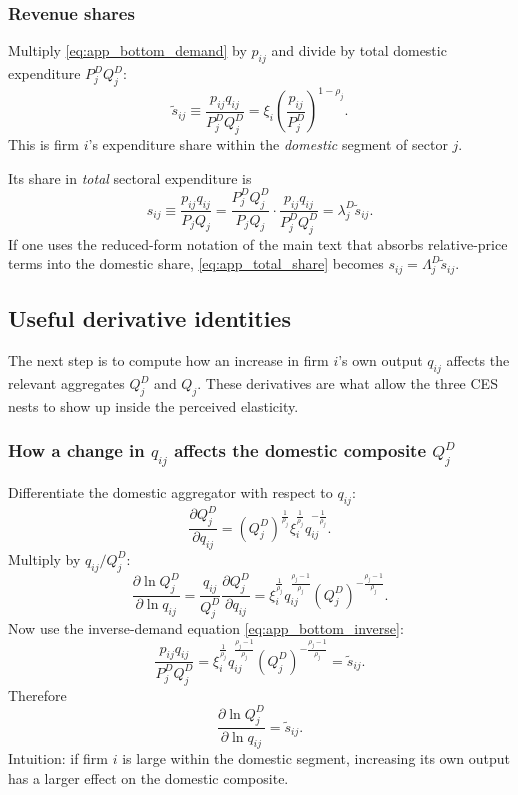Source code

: \subsubsection{Revenue shares}

Multiply \eqref{eq:app_bottom_demand} by $p_{ij}$ and divide by total domestic expenditure $P_j^D Q_j^D$:
\begin{equation}
\tilde{s}_{ij}
\equiv
\frac{p_{ij} q_{ij}}{P_j^D Q_j^D}
=
\xi_i \left( \frac{p_{ij}}{P_j^D} \right)^{1-\rho_j}.
\label{eq:app_within_share}
\end{equation}
This is firm $i$'s expenditure share within the \emph{domestic} segment of sector $j$.

Its share in \emph{total} sectoral expenditure is
\begin{equation}
s_{ij}
\equiv
\frac{p_{ij} q_{ij}}{P_j Q_j}
=
\frac{P_j^D Q_j^D}{P_j Q_j}
\cdot
\frac{p_{ij} q_{ij}}{P_j^D Q_j^D}
=
\lambda_j^D \tilde{s}_{ij}.
\label{eq:app_total_share}
\end{equation}
If one uses the reduced-form notation of the main text that absorbs relative-price terms into the domestic share, \eqref{eq:app_total_share} becomes $s_{ij} = \Lambda_j^D \tilde{s}_{ij}$.

\subsection{Useful derivative identities}

The next step is to compute how an increase in firm $i$'s own output $q_{ij}$ affects the relevant aggregates $Q_j^D$ and $Q_j$. These derivatives are what allow the three CES nests to show up inside the perceived elasticity.

\subsubsection{How a change in $q_{ij}$ affects the domestic composite $Q_j^D$}

Differentiate the domestic aggregator with respect to $q_{ij}$:
\[
\frac{\partial Q_j^D}{\partial q_{ij}}
=
(Q_j^D)^{\frac{1}{\rho_j}}
\xi_i^{\frac{1}{\rho_j}}
q_{ij}^{-\frac{1}{\rho_j}}.
\]
Multiply by $q_{ij}/Q_j^D$:
\[
\frac{\partial \ln Q_j^D}{\partial \ln q_{ij}}
=
\frac{q_{ij}}{Q_j^D}
\frac{\partial Q_j^D}{\partial q_{ij}}
=
\xi_i^{\frac{1}{\rho_j}} q_{ij}^{\frac{\rho_j-1}{\rho_j}} (Q_j^D)^{-\frac{\rho_j-1}{\rho_j}}.
\]
Now use the inverse-demand equation \eqref{eq:app_bottom_inverse}:
\[
\frac{p_{ij} q_{ij}}{P_j^D Q_j^D}
=
\xi_i^{\frac{1}{\rho_j}} q_{ij}^{\frac{\rho_j-1}{\rho_j}} (Q_j^D)^{-\frac{\rho_j-1}{\rho_j}}
=
\tilde{s}_{ij}.
\]
Therefore
\begin{equation}
\frac{\partial \ln Q_j^D}{\partial \ln q_{ij}} = \tilde{s}_{ij}.
\label{eq:app_dlogQD_dlogq}
\end{equation}
Intuition: if firm $i$ is large within the domestic segment, increasing its own output has a larger effect on the domestic composite.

# WHAT IS EXPECTED
Retype the entries exactly, skipping every picture.

# WRITTEN RESPONSE
Source code

: \subsubsection{Revenue shares}

Multiply \eqref{eq:app_bottom_demand} by $p_{ij}$ and divide by total domestic expenditure $P_j^D Q_j^D$:
\begin{equation}
\tilde{s}_{ij}
\equiv
\frac{p_{ij} q_{ij}}{P_j^D Q_j^D}
=
\xi_i \left( \frac{p_{ij}}{P_j^D} \right)^{1-\rho_j}.
\label{eq:app_within_share}
\end{equation}
This is firm $i$'s expenditure share within the \emph{domestic} segment of sector $j$.

Its share in \emph{total} sectoral expenditure is
\begin{equation}
s_{ij}
\equiv
\frac{p_{ij} q_{ij}}{P_j Q_j}
=
\frac{P_j^D Q_j^D}{P_j Q_j}
\cdot
\frac{p_{ij} q_{ij}}{P_j^D Q_j^D}
=
\lambda_j^D \tilde{s}_{ij}.
\label{eq:app_total_share}
\end{equation}
If one uses the reduced-form notation of the main text that absorbs relative-price terms into the domestic share, \eqref{eq:app_total_share} becomes $s_{ij} = \Lambda_j^D \tilde{s}_{ij}$.

\subsection{Useful derivative identities}

The next step is to compute how an increase in firm $i$'s own output $q_{ij}$ affects the relevant aggregates $Q_j^D$ and $Q_j$. These derivatives are what allow the three CES nests to show up inside the perceived elasticity.

\subsubsection{How a change in $q_{ij}$ affects the domestic composite $Q_j^D$}

Differentiate the domestic aggregator with respect to $q_{ij}$:
\[
\frac{\partial Q_j^D}{\partial q_{ij}}
=
(Q_j^D)^{\frac{1}{\rho_j}}
\xi_i^{\frac{1}{\rho_j}}
q_{ij}^{-\frac{1}{\rho_j}}.
\]
Multiply by $q_{ij}/Q_j^D$:
\[
\frac{\partial \ln Q_j^D}{\partial \ln q_{ij}}
=
\frac{q_{ij}}{Q_j^D}
\frac{\partial Q_j^D}{\partial q_{ij}}
=
\xi_i^{\frac{1}{\rho_j}} q_{ij}^{\frac{\rho_j-1}{\rho_j}} (Q_j^D)^{-\frac{\rho_j-1}{\rho_j}}.
\]
Now use the inverse-demand equation \eqref{eq:app_bottom_inverse}:
\[
\frac{p_{ij} q_{ij}}{P_j^D Q_j^D}
=
\xi_i^{\frac{1}{\rho_j}} q_{ij}^{\frac{\rho_j-1}{\rho_j}} (Q_j^D)^{-\frac{\rho_j-1}{\rho_j}}
=
\tilde{s}_{ij}.
\]
Therefore
\begin{equation}
\frac{\partial \ln Q_j^D}{\partial \ln q_{ij}} = \tilde{s}_{ij}.
\label{eq:app_dlogQD_dlogq}
\end{equation}
Intuition: if firm $i$ is large within the domestic segment, increasing its own output has a larger effect on the domestic composite.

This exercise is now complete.